This question already has an answer here:
Subset rows corresponding to max value by group using data.table
(1 answer)
Closed 7 years ago.
I am trying to get the top frequency words in a data.table
data.table : dtable4G
key freq value
================================
thanks for the 612 support
thanks for the 380 drink
thanks for the 215 payment
thanks for the 27 encouragement
have a great 154 day
have a great 132 weekend
have a great 54 week
have a great 42 time
have a great 19 night
at the same 346 time
at the same 57 damn
at the same 30 pace
at the same 11 speed
at the same 7 level
at the same 1 rate
I tried the code
dtable4G[ , max(freq), by = key]
and
dtable4G[ , .I[which.max(freq)] , by = key]

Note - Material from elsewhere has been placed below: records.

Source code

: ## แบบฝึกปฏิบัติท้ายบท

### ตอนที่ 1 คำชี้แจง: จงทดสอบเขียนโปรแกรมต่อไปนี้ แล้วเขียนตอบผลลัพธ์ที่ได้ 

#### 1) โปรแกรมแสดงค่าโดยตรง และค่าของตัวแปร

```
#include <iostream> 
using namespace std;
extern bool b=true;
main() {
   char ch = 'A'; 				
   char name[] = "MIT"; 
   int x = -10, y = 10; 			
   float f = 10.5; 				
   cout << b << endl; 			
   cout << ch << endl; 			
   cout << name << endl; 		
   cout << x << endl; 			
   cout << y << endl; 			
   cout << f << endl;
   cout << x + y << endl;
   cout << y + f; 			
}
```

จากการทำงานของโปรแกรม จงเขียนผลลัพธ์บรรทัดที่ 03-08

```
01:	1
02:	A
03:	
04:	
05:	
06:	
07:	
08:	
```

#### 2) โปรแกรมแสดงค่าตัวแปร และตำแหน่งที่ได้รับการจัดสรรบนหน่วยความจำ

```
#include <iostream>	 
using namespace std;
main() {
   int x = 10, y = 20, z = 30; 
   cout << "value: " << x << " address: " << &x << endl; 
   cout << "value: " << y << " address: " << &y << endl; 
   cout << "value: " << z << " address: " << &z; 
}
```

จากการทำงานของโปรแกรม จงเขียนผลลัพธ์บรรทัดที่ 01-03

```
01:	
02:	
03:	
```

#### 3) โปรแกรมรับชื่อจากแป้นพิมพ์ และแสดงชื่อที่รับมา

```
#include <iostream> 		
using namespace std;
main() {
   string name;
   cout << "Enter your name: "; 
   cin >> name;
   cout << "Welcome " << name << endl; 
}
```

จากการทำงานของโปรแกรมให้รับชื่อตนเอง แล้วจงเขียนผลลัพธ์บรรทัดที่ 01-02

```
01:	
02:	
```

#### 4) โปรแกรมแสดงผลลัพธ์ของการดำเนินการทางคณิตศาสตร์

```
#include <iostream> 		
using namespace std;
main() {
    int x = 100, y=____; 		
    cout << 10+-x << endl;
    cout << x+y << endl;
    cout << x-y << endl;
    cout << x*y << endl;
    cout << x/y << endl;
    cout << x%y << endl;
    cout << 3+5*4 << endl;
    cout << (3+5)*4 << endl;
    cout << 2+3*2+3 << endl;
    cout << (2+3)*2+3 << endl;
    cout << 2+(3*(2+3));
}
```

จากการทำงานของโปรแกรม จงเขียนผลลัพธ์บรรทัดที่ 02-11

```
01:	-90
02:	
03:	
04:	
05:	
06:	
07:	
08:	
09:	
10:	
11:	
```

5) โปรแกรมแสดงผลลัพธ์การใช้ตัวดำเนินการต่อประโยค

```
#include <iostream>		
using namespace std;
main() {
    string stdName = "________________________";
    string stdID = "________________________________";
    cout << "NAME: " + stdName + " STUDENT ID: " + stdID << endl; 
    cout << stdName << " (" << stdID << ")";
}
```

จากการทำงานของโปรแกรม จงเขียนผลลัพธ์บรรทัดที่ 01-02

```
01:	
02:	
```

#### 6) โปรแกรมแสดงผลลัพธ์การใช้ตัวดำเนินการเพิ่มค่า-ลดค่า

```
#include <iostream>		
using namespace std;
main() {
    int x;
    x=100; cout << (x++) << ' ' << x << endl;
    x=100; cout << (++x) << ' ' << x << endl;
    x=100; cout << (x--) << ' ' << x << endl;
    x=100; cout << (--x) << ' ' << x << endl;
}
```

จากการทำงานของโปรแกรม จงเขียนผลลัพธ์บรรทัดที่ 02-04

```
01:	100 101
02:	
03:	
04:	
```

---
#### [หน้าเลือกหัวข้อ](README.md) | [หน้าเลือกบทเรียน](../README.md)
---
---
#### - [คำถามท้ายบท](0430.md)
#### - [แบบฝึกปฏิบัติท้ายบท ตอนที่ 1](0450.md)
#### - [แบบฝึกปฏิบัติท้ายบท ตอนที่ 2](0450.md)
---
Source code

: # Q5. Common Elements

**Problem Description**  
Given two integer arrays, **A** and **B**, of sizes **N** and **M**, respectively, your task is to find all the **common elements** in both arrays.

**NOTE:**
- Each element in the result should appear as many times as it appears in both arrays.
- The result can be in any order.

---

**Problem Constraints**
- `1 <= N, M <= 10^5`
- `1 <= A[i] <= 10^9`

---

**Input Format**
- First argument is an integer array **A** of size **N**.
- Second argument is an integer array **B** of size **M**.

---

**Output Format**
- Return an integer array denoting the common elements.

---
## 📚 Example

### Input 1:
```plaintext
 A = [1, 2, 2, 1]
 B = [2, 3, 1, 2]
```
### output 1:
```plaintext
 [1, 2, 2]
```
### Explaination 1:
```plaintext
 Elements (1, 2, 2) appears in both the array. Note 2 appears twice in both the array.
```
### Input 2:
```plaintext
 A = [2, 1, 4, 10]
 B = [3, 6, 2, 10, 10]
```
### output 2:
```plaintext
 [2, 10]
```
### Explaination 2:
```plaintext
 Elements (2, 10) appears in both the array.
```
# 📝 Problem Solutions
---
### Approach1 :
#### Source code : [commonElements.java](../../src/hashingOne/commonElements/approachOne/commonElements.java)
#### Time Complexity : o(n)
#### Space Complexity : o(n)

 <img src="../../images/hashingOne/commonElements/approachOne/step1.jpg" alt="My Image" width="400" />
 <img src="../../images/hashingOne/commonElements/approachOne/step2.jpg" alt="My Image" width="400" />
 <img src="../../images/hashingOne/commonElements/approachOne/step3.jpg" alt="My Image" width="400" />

Both the above commands, I am getting the same result:
key V1
====================
thanks for the 612
have a great 154
at the same 346
I want the result to be:
key freq value
================================
thanks for the 612 support
have a great 154 day
at the same 346 time
Any ideas what I am doing wrong?
EDITED
dtable4G[dtable4G[, .I[which.max(freq)], by = key]$V1]
worked for me. Though it took some time to run through my 5.4 mil rows.
But this was way faster than using
dtable4G[,.SD[which.max(freq)],by=key]
Reference: With data.table, is SD[which.max(Var1)] the fastest way to find the max of a group?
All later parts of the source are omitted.